[Extracted data entries]
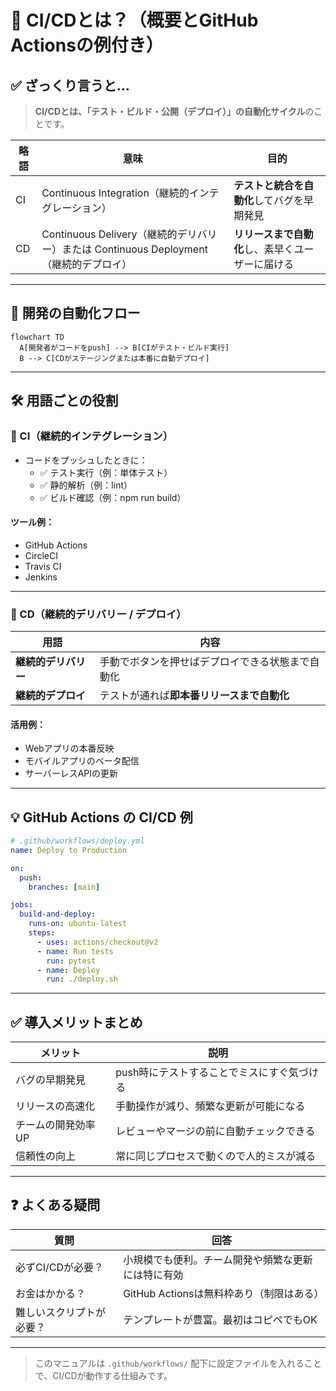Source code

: # 🚀 CI/CDとは？（概要とGitHub Actionsの例付き）

## ✅ ざっくり言うと…
> **CI/CDとは、「テスト・ビルド・公開（デプロイ）」の自動化サイクル**のことです。

| 略語 | 意味              | 目的                                 |
|------|-------------------|--------------------------------------|
| CI   | Continuous Integration（継続的インテグレーション） | **テストと統合を自動化**してバグを早期発見 |
| CD   | Continuous Delivery（継続的デリバリー）または Continuous Deployment（継続的デプロイ） | **リリースまで自動化**し、素早くユーザーに届ける |

---

## 🔁 開発の自動化フロー

```mermaid
flowchart TD
  A[開発者がコードをpush] --> B[CIがテスト・ビルド実行]
  B --> C[CDがステージングまたは本番に自動デプロイ]
```

---

## 🛠️ 用語ごとの役割

### 🧪 CI（継続的インテグレーション）

- コードをプッシュしたときに：
  - ✅ テスト実行（例：単体テスト）
  - ✅ 静的解析（例：lint）
  - ✅ ビルド確認（例：npm run build）

#### ツール例：
- GitHub Actions
- CircleCI
- Travis CI
- Jenkins

---

### 🚚 CD（継続的デリバリー / デプロイ）

| 用語                  | 内容                               |
|-----------------------|------------------------------------|
| **継続的デリバリー**     | 手動でボタンを押せばデプロイできる状態まで自動化 |
| **継続的デプロイ**       | テストが通れば**即本番リリースまで自動化**       |

#### 活用例：
- Webアプリの本番反映
- モバイルアプリのベータ配信
- サーバーレスAPIの更新

---

## 💡 GitHub Actions の CI/CD 例

```yaml
# .github/workflows/deploy.yml
name: Deploy to Production

on:
  push:
    branches: [main]

jobs:
  build-and-deploy:
    runs-on: ubuntu-latest
    steps:
      - uses: actions/checkout@v2
      - name: Run tests
        run: pytest
      - name: Deploy
        run: ./deploy.sh
```

---

## ✅ 導入メリットまとめ

| メリット                         | 説明                                       |
|----------------------------------|--------------------------------------------|
| バグの早期発見                    | push時にテストすることでミスにすぐ気づける       |
| リリースの高速化                  | 手動操作が減り、頻繁な更新が可能になる            |
| チームの開発効率UP                | レビューやマージの前に自動チェックできる         |
| 信頼性の向上                     | 常に同じプロセスで動くので人的ミスが減る         |

---

## ❓ よくある疑問

| 質問                            | 回答                                     |
|---------------------------------|------------------------------------------|
| 必ずCI/CDが必要？               | 小規模でも便利。チーム開発や頻繁な更新には特に有効 |
| お金はかかる？                  | GitHub Actionsは無料枠あり（制限はある）   |
| 難しいスクリプトが必要？         | テンプレートが豊富。最初はコピペでもOK       |

---

> このマニュアルは `.github/workflows/` 配下に設定ファイルを入れることで、CI/CDが動作する仕組みです。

→ **WHAT YOU NEED TO DO**
With the pictures excluded, retype the records above verbatim.

→ **EXERCISE RESULT**
Source code

: # 🚀 CI/CDとは？（概要とGitHub Actionsの例付き）

## ✅ ざっくり言うと…
> **CI/CDとは、「テスト・ビルド・公開（デプロイ）」の自動化サイクル**のことです。

| 略語 | 意味              | 目的                                 |
|------|-------------------|--------------------------------------|
| CI   | Continuous Integration（継続的インテグレーション） | **テストと統合を自動化**してバグを早期発見 |
| CD   | Continuous Delivery（継続的デリバリー）または Continuous Deployment（継続的デプロイ） | **リリースまで自動化**し、素早くユーザーに届ける |

---

## 🔁 開発の自動化フロー

```mermaid
flowchart TD
  A[開発者がコードをpush] --> B[CIがテスト・ビルド実行]
  B --> C[CDがステージングまたは本番に自動デプロイ]
```

---

## 🛠️ 用語ごとの役割

### 🧪 CI（継続的インテグレーション）

- コードをプッシュしたときに：
  - ✅ テスト実行（例：単体テスト）
  - ✅ 静的解析（例：lint）
  - ✅ ビルド確認（例：npm run build）

#### ツール例：
- GitHub Actions
- CircleCI
- Travis CI
- Jenkins

---

### 🚚 CD（継続的デリバリー / デプロイ）

| 用語                  | 内容                               |
|-----------------------|------------------------------------|
| **継続的デリバリー**     | 手動でボタンを押せばデプロイできる状態まで自動化 |
| **継続的デプロイ**       | テストが通れば**即本番リリースまで自動化**       |

#### 活用例：
- Webアプリの本番反映
- モバイルアプリのベータ配信
- サーバーレスAPIの更新

---

## 💡 GitHub Actions の CI/CD 例

```yaml
# .github/workflows/deploy.yml
name: Deploy to Production

on:
  push:
    branches: [main]

jobs:
  build-and-deploy:
    runs-on: ubuntu-latest
    steps:
      - uses: actions/checkout@v2
      - name: Run tests
        run: pytest
      - name: Deploy
        run: ./deploy.sh
```

---

## ✅ 導入メリットまとめ

| メリット                         | 説明                                       |
|----------------------------------|--------------------------------------------|
| バグの早期発見                    | push時にテストすることでミスにすぐ気づける       |
| リリースの高速化                  | 手動操作が減り、頻繁な更新が可能になる            |
| チームの開発効率UP                | レビューやマージの前に自動チェックできる         |
| 信頼性の向上                     | 常に同じプロセスで動くので人的ミスが減る         |

---

## ❓ よくある疑問

| 質問                            | 回答                                     |
|---------------------------------|------------------------------------------|
| 必ずCI/CDが必要？               | 小規模でも便利。チーム開発や頻繁な更新には特に有効 |
| お金はかかる？                  | GitHub Actionsは無料枠あり（制限はある）   |
| 難しいスクリプトが必要？         | テンプレートが豊富。最初はコピペでもOK       |

---

> このマニュアルは `.github/workflows/` 配下に設定ファイルを入れることで、CI/CDが動作する仕組みです。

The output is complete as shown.